Data supplied START
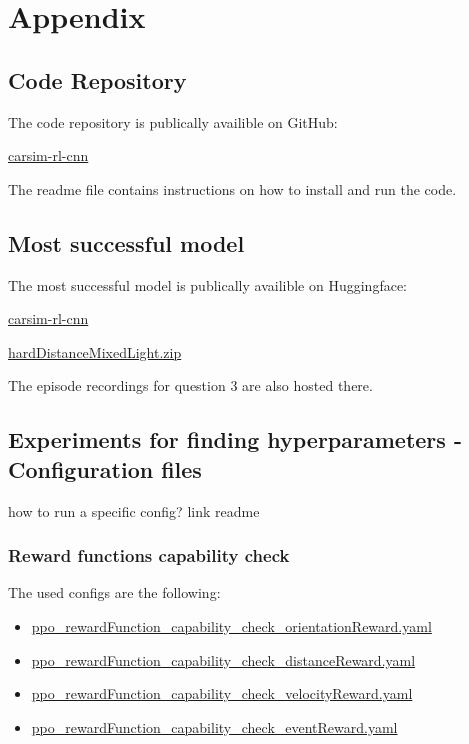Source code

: \chapter{Appendix}
\label{cha:Appendix}

\section{Code Repository}

The code repository is publically availible on GitHub:

\href{https://github.com/geschnee/carsim-rl-cnn}{carsim-rl-cnn}

The readme file contains instructions on how to install and run the code.

\section{Most successful model}

The most successful model is publically availible on Huggingface:

\href{https://huggingface.co/geschnee/carsim-rl-cnn}{carsim-rl-cnn}

\href{https://huggingface.co/geschnee/carsim-rl-cnn/blob/main/models/hardDistanceMixedLight.zip}{hardDistanceMixedLight.zip}

The episode recordings for question 3 are also hosted there.

\section{Experiments for finding hyperparameters - Configuration files}
\label{cha:experiment_configs}

how to run a specific config? link readme

\subsection{Reward functions capability check}
The used configs are the following:
\begin{itemize}
    \item \href{https://github.com/geschnee/carsim-rl-cnn/tree/main/python/cfg/ppo_rewardFunction_capability_check_orientationReward.yaml}{ppo\_rewardFunction\_capability\_check\_orientationReward.yaml}
    \item \href{https://github.com/geschnee/carsim-rl-cnn/tree/main/python/cfg/ppo_rewardFunction_capability_check_distanceReward.yaml}{ppo\_rewardFunction\_capability\_check\_distanceReward.yaml}
    \item \href{https://github.com/geschnee/carsim-rl-cnn/tree/main/python/cfg/ppo_rewardFunction_capability_check_velocityReward.yaml}{ppo\_rewardFunction\_capability\_check\_velocityReward.yaml}
    \item \href{https://github.com/geschnee/carsim-rl-cnn/tree/main/python/cfg/ppo_rewardFunction_capability_check_eventReward.yaml}{ppo\_rewardFunction\_capability\_check\_eventReward.yaml}
\end{itemize}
Data supplied END
- Task
Retype the records in full. Do not carry over the images.

- Solution to the problem
Source code

: \chapter{Appendix}
\label{cha:Appendix}

\section{Code Repository}

The code repository is publically availible on GitHub:

\href{https://github.com/geschnee/carsim-rl-cnn}{carsim-rl-cnn}

The readme file contains instructions on how to install and run the code.

\section{Most successful model}

The most successful model is publically availible on Huggingface:

\href{https://huggingface.co/geschnee/carsim-rl-cnn}{carsim-rl-cnn}

\href{https://huggingface.co/geschnee/carsim-rl-cnn/blob/main/models/hardDistanceMixedLight.zip}{hardDistanceMixedLight.zip}

The episode recordings for question 3 are also hosted there.

\section{Experiments for finding hyperparameters - Configuration files}
\label{cha:experiment_configs}

how to run a specific config? link readme

\subsection{Reward functions capability check}
The used configs are the following:
\begin{itemize}
    \item \href{https://github.com/geschnee/carsim-rl-cnn/tree/main/python/cfg/ppo_rewardFunction_capability_check_orientationReward.yaml}{ppo\_rewardFunction\_capability\_check\_orientationReward.yaml}
    \item \href{https://github.com/geschnee/carsim-rl-cnn/tree/main/python/cfg/ppo_rewardFunction_capability_check_distanceReward.yaml}{ppo\_rewardFunction\_capability\_check\_distanceReward.yaml}
    \item \href{https://github.com/geschnee/carsim-rl-cnn/tree/main/python/cfg/ppo_rewardFunction_capability_check_velocityReward.yaml}{ppo\_rewardFunction\_capability\_check\_velocityReward.yaml}
    \item \href{https://github.com/geschnee/carsim-rl-cnn/tree/main/python/cfg/ppo_rewardFunction_capability_check_eventReward.yaml}{ppo\_rewardFunction\_capability\_check\_eventReward.yaml}
\end{itemize}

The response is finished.